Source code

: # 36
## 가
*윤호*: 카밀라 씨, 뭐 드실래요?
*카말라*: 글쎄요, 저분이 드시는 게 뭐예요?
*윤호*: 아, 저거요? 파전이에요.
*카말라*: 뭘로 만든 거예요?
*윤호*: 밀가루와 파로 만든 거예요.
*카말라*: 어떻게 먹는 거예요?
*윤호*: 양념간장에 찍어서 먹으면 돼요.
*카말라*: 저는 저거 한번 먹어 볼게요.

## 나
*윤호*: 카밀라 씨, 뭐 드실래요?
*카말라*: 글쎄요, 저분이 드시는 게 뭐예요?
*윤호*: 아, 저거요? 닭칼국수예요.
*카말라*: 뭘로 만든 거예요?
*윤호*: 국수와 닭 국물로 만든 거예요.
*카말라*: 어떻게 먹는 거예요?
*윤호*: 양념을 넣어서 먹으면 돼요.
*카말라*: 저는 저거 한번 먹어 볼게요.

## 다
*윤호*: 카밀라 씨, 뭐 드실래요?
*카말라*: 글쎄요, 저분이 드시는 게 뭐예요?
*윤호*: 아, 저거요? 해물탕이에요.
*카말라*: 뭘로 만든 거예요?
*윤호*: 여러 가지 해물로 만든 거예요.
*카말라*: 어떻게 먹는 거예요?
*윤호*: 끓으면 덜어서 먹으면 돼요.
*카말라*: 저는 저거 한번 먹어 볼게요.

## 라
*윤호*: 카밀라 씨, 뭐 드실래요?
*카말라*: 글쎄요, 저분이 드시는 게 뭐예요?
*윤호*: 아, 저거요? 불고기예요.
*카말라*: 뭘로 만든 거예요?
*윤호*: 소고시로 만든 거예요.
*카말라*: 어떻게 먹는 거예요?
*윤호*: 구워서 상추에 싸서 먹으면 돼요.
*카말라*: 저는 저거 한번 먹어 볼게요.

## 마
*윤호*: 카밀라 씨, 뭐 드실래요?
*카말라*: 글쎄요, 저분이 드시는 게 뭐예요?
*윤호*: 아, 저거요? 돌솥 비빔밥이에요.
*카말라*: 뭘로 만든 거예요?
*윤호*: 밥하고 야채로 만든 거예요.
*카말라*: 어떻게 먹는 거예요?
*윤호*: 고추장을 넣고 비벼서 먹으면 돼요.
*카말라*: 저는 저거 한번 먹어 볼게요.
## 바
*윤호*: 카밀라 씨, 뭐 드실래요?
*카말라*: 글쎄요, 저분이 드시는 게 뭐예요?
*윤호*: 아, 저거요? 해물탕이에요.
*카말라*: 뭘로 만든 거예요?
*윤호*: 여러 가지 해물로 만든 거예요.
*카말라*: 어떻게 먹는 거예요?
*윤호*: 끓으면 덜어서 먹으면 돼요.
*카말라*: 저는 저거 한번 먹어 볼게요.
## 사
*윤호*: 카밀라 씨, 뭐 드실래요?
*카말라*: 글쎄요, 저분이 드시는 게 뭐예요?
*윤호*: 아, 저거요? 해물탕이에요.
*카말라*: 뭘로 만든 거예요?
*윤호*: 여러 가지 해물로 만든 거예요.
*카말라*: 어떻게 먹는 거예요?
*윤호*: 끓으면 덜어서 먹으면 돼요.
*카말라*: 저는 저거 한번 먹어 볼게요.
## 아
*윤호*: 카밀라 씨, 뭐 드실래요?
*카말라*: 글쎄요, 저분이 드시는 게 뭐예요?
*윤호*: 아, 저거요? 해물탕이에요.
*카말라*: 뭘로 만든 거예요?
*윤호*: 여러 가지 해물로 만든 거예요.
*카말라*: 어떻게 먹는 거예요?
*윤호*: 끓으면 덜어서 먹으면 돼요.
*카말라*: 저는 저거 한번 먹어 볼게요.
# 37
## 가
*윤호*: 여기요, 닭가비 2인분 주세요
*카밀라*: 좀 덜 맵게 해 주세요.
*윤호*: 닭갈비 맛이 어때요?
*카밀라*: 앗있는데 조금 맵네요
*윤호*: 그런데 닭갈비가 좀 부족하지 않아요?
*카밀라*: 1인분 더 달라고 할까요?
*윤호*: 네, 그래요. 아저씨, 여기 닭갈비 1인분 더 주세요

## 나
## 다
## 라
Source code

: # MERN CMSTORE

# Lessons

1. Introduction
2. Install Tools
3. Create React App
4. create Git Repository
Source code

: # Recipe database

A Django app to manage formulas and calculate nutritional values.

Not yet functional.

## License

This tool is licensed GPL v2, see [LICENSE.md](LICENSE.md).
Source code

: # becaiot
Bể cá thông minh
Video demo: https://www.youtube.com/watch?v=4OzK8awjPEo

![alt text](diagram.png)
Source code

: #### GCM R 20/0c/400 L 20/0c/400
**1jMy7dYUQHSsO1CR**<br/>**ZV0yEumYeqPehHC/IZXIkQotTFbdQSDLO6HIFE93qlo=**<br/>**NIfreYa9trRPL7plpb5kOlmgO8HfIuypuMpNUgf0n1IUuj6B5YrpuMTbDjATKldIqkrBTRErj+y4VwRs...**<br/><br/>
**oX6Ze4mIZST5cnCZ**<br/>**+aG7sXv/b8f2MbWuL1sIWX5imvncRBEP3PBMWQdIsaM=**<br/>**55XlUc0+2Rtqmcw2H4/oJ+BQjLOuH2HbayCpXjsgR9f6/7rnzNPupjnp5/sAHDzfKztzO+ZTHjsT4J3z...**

####################

WHAT THIS TASK INVOLVES:
The lines above are to be retyped exactly, with none omitted.

SOLVED PROBLEM:
Source code

: # 36
## 가
*윤호*: 카밀라 씨, 뭐 드실래요?
*카말라*: 글쎄요, 저분이 드시는 게 뭐예요?
*윤호*: 아, 저거요? 파전이에요.
*카말라*: 뭘로 만든 거예요?
*윤호*: 밀가루와 파로 만든 거예요.
*카말라*: 어떻게 먹는 거예요?
*윤호*: 양념간장에 찍어서 먹으면 돼요.
*카말라*: 저는 저거 한번 먹어 볼게요.

## 나
*윤호*: 카밀라 씨, 뭐 드실래요?
*카말라*: 글쎄요, 저분이 드시는 게 뭐예요?
*윤호*: 아, 저거요? 닭칼국수예요.
*카말라*: 뭘로 만든 거예요?
*윤호*: 국수와 닭 국물로 만든 거예요.
*카말라*: 어떻게 먹는 거예요?
*윤호*: 양념을 넣어서 먹으면 돼요.
*카말라*: 저는 저거 한번 먹어 볼게요.

## 다
*윤호*: 카밀라 씨, 뭐 드실래요?
*카말라*: 글쎄요, 저분이 드시는 게 뭐예요?
*윤호*: 아, 저거요? 해물탕이에요.
*카말라*: 뭘로 만든 거예요?
*윤호*: 여러 가지 해물로 만든 거예요.
*카말라*: 어떻게 먹는 거예요?
*윤호*: 끓으면 덜어서 먹으면 돼요.
*카말라*: 저는 저거 한번 먹어 볼게요.

## 라
*윤호*: 카밀라 씨, 뭐 드실래요?
*카말라*: 글쎄요, 저분이 드시는 게 뭐예요?
*윤호*: 아, 저거요? 불고기예요.
*카말라*: 뭘로 만든 거예요?
*윤호*: 소고시로 만든 거예요.
*카말라*: 어떻게 먹는 거예요?
*윤호*: 구워서 상추에 싸서 먹으면 돼요.
*카말라*: 저는 저거 한번 먹어 볼게요.

## 마
*윤호*: 카밀라 씨, 뭐 드실래요?
*카말라*: 글쎄요, 저분이 드시는 게 뭐예요?
*윤호*: 아, 저거요? 돌솥 비빔밥이에요.
*카말라*: 뭘로 만든 거예요?
*윤호*: 밥하고 야채로 만든 거예요.
*카말라*: 어떻게 먹는 거예요?
*윤호*: 고추장을 넣고 비벼서 먹으면 돼요.
*카말라*: 저는 저거 한번 먹어 볼게요.
## 바
*윤호*: 카밀라 씨, 뭐 드실래요?
*카말라*: 글쎄요, 저분이 드시는 게 뭐예요?
*윤호*: 아, 저거요? 해물탕이에요.
*카말라*: 뭘로 만든 거예요?
*윤호*: 여러 가지 해물로 만든 거예요.
*카말라*: 어떻게 먹는 거예요?
*윤호*: 끓으면 덜어서 먹으면 돼요.
*카말라*: 저는 저거 한번 먹어 볼게요.
## 사
*윤호*: 카밀라 씨, 뭐 드실래요?
*카말라*: 글쎄요, 저분이 드시는 게 뭐예요?
*윤호*: 아, 저거요? 해물탕이에요.
*카말라*: 뭘로 만든 거예요?
*윤호*: 여러 가지 해물로 만든 거예요.
*카말라*: 어떻게 먹는 거예요?
*윤호*: 끓으면 덜어서 먹으면 돼요.
*카말라*: 저는 저거 한번 먹어 볼게요.
## 아
*윤호*: 카밀라 씨, 뭐 드실래요?
*카말라*: 글쎄요, 저분이 드시는 게 뭐예요?
*윤호*: 아, 저거요? 해물탕이에요.
*카말라*: 뭘로 만든 거예요?
*윤호*: 여러 가지 해물로 만든 거예요.
*카말라*: 어떻게 먹는 거예요?
*윤호*: 끓으면 덜어서 먹으면 돼요.
*카말라*: 저는 저거 한번 먹어 볼게요.
# 37
## 가
*윤호*: 여기요, 닭가비 2인분 주세요
*카밀라*: 좀 덜 맵게 해 주세요.
*윤호*: 닭갈비 맛이 어때요?
*카밀라*: 앗있는데 조금 맵네요
*윤호*: 그런데 닭갈비가 좀 부족하지 않아요?
*카밀라*: 1인분 더 달라고 할까요?
*윤호*: 네, 그래요. 아저씨, 여기 닭갈비 1인분 더 주세요

## 나
## 다
## 라
Source code

: # MERN CMSTORE

# Lessons

1. Introduction
2. Install Tools
3. Create React App
4. create Git Repository
Source code

: # Recipe database

A Django app to manage formulas and calculate nutritional values.

Not yet functional.

## License

This tool is licensed GPL v2, see [LICENSE.md](LICENSE.md).
Source code

: # becaiot
Bể cá thông minh
Video demo: https://www.youtube.com/watch?v=4OzK8awjPEo

![alt text](diagram.png)
Source code

: #### GCM R 20/0c/400 L 20/0c/400
**1jMy7dYUQHSsO1CR**<br/>**ZV0yEumYeqPehHC/IZXIkQotTFbdQSDLO6HIFE93qlo=**<br/>**NIfreYa9trRPL7plpb5kOlmgO8HfIuypuMpNUgf0n1IUuj6B5YrpuMTbDjATKldIqkrBTRErj+y4VwRs...**<br/><br/>
**oX6Ze4mIZST5cnCZ**<br/>**+aG7sXv/b8f2MbWuL1sIWX5imvncRBEP3PBMWQdIsaM=**<br/>**55XlUc0+2Rtqmcw2H4/oJ+BQjLOuH2HbayCpXjsgR9f6/7rnzNPupjnp5/sAHDzfKztzO+ZTHjsT4J3z...**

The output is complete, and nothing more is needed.